[Information]:
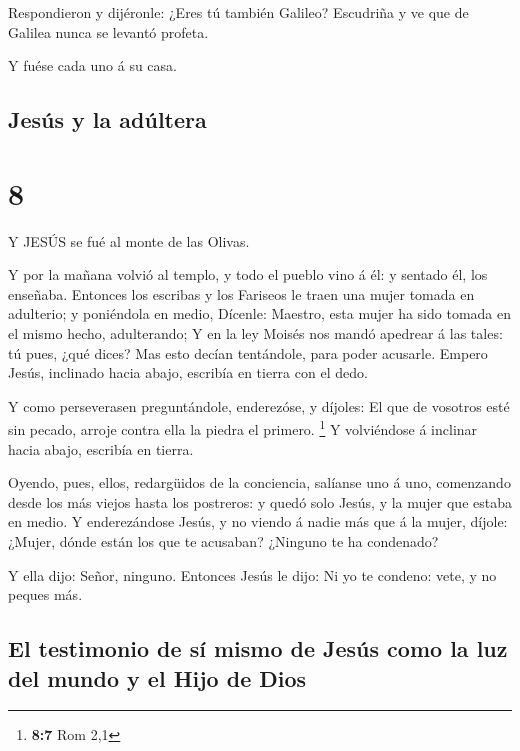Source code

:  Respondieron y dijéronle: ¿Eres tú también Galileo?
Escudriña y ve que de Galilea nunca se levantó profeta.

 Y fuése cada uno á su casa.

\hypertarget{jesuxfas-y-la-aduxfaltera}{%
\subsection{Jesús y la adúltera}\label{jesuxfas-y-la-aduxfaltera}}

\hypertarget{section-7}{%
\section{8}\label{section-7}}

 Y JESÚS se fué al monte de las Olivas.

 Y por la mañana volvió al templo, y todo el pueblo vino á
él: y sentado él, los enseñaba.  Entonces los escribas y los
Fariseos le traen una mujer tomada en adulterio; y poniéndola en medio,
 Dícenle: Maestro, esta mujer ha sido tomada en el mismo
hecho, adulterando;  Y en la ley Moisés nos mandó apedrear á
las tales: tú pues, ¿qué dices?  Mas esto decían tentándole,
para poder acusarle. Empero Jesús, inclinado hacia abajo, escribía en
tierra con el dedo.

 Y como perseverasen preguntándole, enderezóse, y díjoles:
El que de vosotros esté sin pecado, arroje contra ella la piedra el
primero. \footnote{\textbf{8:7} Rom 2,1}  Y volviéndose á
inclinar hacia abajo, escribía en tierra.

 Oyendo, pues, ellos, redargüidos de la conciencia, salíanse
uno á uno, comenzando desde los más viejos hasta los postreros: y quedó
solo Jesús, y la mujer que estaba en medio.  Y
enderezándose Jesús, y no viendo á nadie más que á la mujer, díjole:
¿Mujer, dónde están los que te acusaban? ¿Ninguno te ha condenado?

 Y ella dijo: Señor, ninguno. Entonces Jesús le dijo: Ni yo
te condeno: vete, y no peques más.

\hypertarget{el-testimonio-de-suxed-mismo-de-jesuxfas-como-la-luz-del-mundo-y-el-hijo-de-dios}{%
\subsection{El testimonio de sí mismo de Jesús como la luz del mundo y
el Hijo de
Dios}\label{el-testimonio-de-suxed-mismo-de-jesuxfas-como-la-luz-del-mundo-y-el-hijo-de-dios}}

[Task goal]: Begin with the line that contains "te condeno: vete, y no peques más." and quote each line after it exactly, stopping after the last line of the data.

[Solution below]:
te condeno: vete, y no peques más.

\hypertarget{el-testimonio-de-suxed-mismo-de-jesuxfas-como-la-luz-del-mundo-y-el-hijo-de-dios}{%
\subsection{El testimonio de sí mismo de Jesús como la luz del mundo y
el Hijo de
Dios}\label{el-testimonio-de-suxed-mismo-de-jesuxfas-como-la-luz-del-mundo-y-el-hijo-de-dios}}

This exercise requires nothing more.